Exercise | Reproduce each line of the data exactly as it is.

[Dataset entries]
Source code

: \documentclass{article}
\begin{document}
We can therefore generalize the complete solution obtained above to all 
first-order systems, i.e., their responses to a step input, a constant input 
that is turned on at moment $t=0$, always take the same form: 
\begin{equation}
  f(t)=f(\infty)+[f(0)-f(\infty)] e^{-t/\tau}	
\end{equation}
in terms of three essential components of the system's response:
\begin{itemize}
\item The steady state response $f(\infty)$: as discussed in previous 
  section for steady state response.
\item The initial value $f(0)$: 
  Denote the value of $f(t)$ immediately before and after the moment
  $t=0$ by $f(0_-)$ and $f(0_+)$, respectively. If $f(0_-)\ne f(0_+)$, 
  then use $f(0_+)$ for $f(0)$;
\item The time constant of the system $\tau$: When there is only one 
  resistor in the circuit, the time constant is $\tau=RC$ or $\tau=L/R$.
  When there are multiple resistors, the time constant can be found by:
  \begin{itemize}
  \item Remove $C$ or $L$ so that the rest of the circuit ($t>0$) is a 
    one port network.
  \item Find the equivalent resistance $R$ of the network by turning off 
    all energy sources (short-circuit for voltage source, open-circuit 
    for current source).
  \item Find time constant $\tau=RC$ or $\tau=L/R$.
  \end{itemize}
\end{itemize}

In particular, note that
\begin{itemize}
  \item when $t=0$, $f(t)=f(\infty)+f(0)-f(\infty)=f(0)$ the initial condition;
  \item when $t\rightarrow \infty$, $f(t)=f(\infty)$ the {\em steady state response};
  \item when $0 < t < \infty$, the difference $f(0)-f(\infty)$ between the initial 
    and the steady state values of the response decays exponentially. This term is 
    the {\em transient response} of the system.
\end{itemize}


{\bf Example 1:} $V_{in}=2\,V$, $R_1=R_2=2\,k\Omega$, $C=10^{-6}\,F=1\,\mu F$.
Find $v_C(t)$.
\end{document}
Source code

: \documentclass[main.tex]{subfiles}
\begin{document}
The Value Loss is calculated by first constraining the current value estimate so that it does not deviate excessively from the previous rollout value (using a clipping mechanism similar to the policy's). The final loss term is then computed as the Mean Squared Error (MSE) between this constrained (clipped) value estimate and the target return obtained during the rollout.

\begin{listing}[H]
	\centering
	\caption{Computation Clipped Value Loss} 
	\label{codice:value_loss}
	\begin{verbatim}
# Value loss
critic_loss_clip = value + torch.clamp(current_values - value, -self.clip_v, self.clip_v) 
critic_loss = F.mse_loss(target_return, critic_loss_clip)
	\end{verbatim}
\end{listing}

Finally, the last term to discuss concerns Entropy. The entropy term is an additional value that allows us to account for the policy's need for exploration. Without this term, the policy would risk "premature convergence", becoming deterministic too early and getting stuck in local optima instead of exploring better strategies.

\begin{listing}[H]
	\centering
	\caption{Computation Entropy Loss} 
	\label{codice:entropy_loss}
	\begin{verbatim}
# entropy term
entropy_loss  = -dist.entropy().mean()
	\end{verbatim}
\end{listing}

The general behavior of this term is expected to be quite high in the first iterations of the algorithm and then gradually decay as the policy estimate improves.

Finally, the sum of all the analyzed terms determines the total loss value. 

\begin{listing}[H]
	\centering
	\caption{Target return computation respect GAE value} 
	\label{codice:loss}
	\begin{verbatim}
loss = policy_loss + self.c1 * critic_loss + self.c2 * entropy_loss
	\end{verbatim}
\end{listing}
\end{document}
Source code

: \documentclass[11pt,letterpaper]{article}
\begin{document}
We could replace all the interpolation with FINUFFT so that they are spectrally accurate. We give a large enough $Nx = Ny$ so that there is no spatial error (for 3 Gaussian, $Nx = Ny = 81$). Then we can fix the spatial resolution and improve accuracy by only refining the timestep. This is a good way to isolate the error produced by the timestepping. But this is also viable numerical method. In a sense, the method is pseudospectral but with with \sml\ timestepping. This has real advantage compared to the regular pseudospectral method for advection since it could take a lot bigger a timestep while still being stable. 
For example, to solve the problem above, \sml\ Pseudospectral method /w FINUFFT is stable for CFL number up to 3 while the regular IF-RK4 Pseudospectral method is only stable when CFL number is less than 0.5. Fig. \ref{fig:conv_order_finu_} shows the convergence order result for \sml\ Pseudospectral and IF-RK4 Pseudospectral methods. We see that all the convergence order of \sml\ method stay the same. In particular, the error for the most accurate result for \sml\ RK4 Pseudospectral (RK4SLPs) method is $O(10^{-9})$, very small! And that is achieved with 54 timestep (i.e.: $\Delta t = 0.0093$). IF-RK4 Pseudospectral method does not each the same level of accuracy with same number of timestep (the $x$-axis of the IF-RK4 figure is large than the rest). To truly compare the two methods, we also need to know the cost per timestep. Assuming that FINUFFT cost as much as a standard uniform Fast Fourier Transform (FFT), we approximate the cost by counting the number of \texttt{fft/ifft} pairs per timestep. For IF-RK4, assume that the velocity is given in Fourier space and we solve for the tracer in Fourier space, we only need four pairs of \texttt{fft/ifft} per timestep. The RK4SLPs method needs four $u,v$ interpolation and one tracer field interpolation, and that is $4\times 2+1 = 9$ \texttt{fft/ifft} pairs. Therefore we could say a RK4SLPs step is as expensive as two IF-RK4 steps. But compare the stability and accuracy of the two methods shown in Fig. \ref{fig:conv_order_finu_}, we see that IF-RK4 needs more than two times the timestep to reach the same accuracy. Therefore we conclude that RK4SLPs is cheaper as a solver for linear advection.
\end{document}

Response |
Source code

: \documentclass{article}
\begin{document}
We can therefore generalize the complete solution obtained above to all 
first-order systems, i.e., their responses to a step input, a constant input 
that is turned on at moment $t=0$, always take the same form: 
\begin{equation}
  f(t)=f(\infty)+[f(0)-f(\infty)] e^{-t/\tau}	
\end{equation}
in terms of three essential components of the system's response:
\begin{itemize}
\item The steady state response $f(\infty)$: as discussed in previous 
  section for steady state response.
\item The initial value $f(0)$: 
  Denote the value of $f(t)$ immediately before and after the moment
  $t=0$ by $f(0_-)$ and $f(0_+)$, respectively. If $f(0_-)\ne f(0_+)$, 
  then use $f(0_+)$ for $f(0)$;
\item The time constant of the system $\tau$: When there is only one 
  resistor in the circuit, the time constant is $\tau=RC$ or $\tau=L/R$.
  When there are multiple resistors, the time constant can be found by:
  \begin{itemize}
  \item Remove $C$ or $L$ so that the rest of the circuit ($t>0$) is a 
    one port network.
  \item Find the equivalent resistance $R$ of the network by turning off 
    all energy sources (short-circuit for voltage source, open-circuit 
    for current source).
  \item Find time constant $\tau=RC$ or $\tau=L/R$.
  \end{itemize}
\end{itemize}

In particular, note that
\begin{itemize}
  \item when $t=0$, $f(t)=f(\infty)+f(0)-f(\infty)=f(0)$ the initial condition;
  \item when $t\rightarrow \infty$, $f(t)=f(\infty)$ the {\em steady state response};
  \item when $0 < t < \infty$, the difference $f(0)-f(\infty)$ between the initial 
    and the steady state values of the response decays exponentially. This term is 
    the {\em transient response} of the system.
\end{itemize}


{\bf Example 1:} $V_{in}=2\,V$, $R_1=R_2=2\,k\Omega$, $C=10^{-6}\,F=1\,\mu F$.
Find $v_C(t)$.
\end{document}
Source code

: \documentclass[main.tex]{subfiles}
\begin{document}
The Value Loss is calculated by first constraining the current value estimate so that it does not deviate excessively from the previous rollout value (using a clipping mechanism similar to the policy's). The final loss term is then computed as the Mean Squared Error (MSE) between this constrained (clipped) value estimate and the target return obtained during the rollout.

\begin{listing}[H]
	\centering
	\caption{Computation Clipped Value Loss} 
	\label{codice:value_loss}
	\begin{verbatim}
# Value loss
critic_loss_clip = value + torch.clamp(current_values - value, -self.clip_v, self.clip_v) 
critic_loss = F.mse_loss(target_return, critic_loss_clip)
	\end{verbatim}
\end{listing}

Finally, the last term to discuss concerns Entropy. The entropy term is an additional value that allows us to account for the policy's need for exploration. Without this term, the policy would risk "premature convergence", becoming deterministic too early and getting stuck in local optima instead of exploring better strategies.

\begin{listing}[H]
	\centering
	\caption{Computation Entropy Loss} 
	\label{codice:entropy_loss}
	\begin{verbatim}
# entropy term
entropy_loss  = -dist.entropy().mean()
	\end{verbatim}
\end{listing}

The general behavior of this term is expected to be quite high in the first iterations of the algorithm and then gradually decay as the policy estimate improves.

Finally, the sum of all the analyzed terms determines the total loss value. 

\begin{listing}[H]
	\centering
	\caption{Target return computation respect GAE value} 
	\label{codice:loss}
	\begin{verbatim}
loss = policy_loss + self.c1 * critic_loss + self.c2 * entropy_loss
	\end{verbatim}
\end{listing}
\end{document}
Source code

: \documentclass[11pt,letterpaper]{article}
\begin{document}
We could replace all the interpolation with FINUFFT so that they are spectrally accurate. We give a large enough $Nx = Ny$ so that there is no spatial error (for 3 Gaussian, $Nx = Ny = 81$). Then we can fix the spatial resolution and improve accuracy by only refining the timestep. This is a good way to isolate the error produced by the timestepping. But this is also viable numerical method. In a sense, the method is pseudospectral but with with \sml\ timestepping. This has real advantage compared to the regular pseudospectral method for advection since it could take a lot bigger a timestep while still being stable. 
For example, to solve the problem above, \sml\ Pseudospectral method /w FINUFFT is stable for CFL number up to 3 while the regular IF-RK4 Pseudospectral method is only stable when CFL number is less than 0.5. Fig. \ref{fig:conv_order_finu_} shows the convergence order result for \sml\ Pseudospectral and IF-RK4 Pseudospectral methods. We see that all the convergence order of \sml\ method stay the same. In particular, the error for the most accurate result for \sml\ RK4 Pseudospectral (RK4SLPs) method is $O(10^{-9})$, very small! And that is achieved with 54 timestep (i.e.: $\Delta t = 0.0093$). IF-RK4 Pseudospectral method does not each the same level of accuracy with same number of timestep (the $x$-axis of the IF-RK4 figure is large than the rest). To truly compare the two methods, we also need to know the cost per timestep. Assuming that FINUFFT cost as much as a standard uniform Fast Fourier Transform (FFT), we approximate the cost by counting the number of \texttt{fft/ifft} pairs per timestep. For IF-RK4, assume that the velocity is given in Fourier space and we solve for the tracer in Fourier space, we only need four pairs of \texttt{fft/ifft} per timestep. The RK4SLPs method needs four $u,v$ interpolation and one tracer field interpolation, and that is $4\times 2+1 = 9$ \texttt{fft/ifft} pairs. Therefore we could say a RK4SLPs step is as expensive as two IF-RK4 steps. But compare the stability and accuracy of the two methods shown in Fig. \ref{fig:conv_order_finu_}, we see that IF-RK4 needs more than two times the timestep to reach the same accuracy. Therefore we conclude that RK4SLPs is cheaper as a solver for linear advection.
\end{document}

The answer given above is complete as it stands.